GREENSBORO, N.C. (WGHP) — The Greensboro City Council approved on Tuesday night a request to annex and rezone land near the Reedy Fork community in the northeast part of the city.
The vote allows a developer to move forward with plans to build up to 284 single-family homes off NC Highway 29.
“This is the only area Greensboro can grow into,” said Councilwoman Marikay Abuzuaiter ahead of the vote. “We’ve got to be able to provide housing.”
The decision followed a back and forth between concerned homeowners in the area and a representative for the developer and property owner, Amanda Hodierne.
“We’re talking about bulldozers, large backhoes, compactors and the trucks needed to bring them in,” another added.
Others expressed fears over the amount of existing traffic.
“We have a lot of speeding on that road already…then in addition to adding construction traffic as well, hopefully, we’ll have a plan for that,” one homeowner told council members.
Several homeowners talked about a buffer between communities and wanted to make sure there was adequate space.
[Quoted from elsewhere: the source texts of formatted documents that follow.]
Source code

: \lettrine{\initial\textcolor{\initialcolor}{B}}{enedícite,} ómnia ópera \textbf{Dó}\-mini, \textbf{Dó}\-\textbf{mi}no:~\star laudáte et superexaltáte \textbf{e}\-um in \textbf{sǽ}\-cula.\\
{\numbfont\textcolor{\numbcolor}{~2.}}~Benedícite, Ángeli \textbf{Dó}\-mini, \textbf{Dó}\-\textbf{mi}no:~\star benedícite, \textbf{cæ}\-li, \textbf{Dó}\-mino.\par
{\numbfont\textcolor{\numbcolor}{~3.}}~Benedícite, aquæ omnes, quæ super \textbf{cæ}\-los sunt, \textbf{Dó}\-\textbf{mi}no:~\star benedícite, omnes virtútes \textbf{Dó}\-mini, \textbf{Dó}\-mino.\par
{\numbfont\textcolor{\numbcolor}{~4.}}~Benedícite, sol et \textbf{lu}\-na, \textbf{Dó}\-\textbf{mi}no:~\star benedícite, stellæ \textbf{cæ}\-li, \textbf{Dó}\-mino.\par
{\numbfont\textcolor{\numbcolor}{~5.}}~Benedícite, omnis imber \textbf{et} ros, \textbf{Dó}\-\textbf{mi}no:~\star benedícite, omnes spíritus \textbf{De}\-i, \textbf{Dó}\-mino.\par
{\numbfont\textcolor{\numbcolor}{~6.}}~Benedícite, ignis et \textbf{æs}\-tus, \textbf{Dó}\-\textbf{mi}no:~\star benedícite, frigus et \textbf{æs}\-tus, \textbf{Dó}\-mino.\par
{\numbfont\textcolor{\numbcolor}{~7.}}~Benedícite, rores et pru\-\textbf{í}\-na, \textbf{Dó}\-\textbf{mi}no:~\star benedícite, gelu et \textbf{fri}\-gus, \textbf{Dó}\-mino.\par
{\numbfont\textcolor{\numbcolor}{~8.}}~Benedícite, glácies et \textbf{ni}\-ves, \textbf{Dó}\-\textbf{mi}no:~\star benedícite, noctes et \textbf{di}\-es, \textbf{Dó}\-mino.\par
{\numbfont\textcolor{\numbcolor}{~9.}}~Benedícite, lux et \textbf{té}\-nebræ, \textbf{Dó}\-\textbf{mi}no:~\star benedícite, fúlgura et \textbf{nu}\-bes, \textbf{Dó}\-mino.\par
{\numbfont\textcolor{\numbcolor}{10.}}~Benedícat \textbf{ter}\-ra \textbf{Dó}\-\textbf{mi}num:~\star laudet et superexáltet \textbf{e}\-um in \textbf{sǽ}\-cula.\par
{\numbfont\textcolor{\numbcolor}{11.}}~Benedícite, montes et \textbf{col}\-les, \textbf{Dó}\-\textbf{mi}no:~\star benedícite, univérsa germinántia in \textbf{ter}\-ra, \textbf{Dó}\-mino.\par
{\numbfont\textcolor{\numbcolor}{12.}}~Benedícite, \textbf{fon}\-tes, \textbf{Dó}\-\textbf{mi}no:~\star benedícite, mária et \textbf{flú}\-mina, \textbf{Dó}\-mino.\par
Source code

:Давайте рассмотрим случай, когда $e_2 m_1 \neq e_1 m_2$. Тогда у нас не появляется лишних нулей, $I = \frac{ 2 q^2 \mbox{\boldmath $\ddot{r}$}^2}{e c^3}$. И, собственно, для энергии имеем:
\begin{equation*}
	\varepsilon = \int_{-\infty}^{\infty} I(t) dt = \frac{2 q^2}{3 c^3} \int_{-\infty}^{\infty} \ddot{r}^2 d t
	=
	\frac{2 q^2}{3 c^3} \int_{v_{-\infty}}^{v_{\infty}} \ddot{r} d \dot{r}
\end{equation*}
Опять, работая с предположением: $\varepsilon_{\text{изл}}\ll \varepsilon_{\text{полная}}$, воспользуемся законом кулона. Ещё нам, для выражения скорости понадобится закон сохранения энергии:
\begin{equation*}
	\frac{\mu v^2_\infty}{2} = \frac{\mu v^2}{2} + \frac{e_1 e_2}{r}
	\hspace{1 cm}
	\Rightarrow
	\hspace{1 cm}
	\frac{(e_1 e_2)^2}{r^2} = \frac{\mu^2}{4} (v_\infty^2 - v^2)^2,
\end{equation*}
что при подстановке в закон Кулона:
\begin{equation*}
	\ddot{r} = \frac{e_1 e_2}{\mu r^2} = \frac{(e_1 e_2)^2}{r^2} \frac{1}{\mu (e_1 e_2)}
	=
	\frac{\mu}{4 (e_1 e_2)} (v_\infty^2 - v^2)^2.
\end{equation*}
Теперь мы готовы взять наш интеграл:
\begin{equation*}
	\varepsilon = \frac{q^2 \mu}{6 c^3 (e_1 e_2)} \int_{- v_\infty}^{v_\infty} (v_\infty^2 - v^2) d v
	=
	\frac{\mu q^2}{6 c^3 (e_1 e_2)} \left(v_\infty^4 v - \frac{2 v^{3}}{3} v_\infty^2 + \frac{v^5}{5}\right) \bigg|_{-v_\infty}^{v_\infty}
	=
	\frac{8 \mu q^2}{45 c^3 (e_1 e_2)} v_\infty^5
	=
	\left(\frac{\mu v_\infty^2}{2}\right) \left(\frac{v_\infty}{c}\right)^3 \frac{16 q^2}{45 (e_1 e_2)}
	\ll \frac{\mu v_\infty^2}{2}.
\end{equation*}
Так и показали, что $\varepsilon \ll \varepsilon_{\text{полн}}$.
“We enjoy our beautiful properties and our yards. We want to have that buffer, 20-25 feet, whatever you can give us to buffer us from one community to the next. We do not want to live on top of one another,” one speaker said during the public comment period.
Hodierne spoke on behalf of Greenhawk Development, the company that initially developed Reedy Fork.
“It’s just pretty impossible to design for that one aspect and know that you’ll be able to size your stormwater pond appropriately over here or meet your road curvature radii over here. It’s really just a difficult leap to try to plan and commit for that one thing without doing the whole thing,” she explained.
She said plans would keep the area relatively low-density.
“Our max here is 284 units, but what we’ve agreed to here is that we won’t plan more than 180 lots until such time that we have a third access point,” Hodierne said.
Councilwoman Goldie Wells was the only person to vote against the motion.
“I’m voting ‘no’ to be in sync with my constituents. I’m not against progress. I also realize the east is the only place we’re going to grow. I’m realizing that all of us are going to have growing pains. We’re going to have houses built where we thought there would always be some empty land,” she said.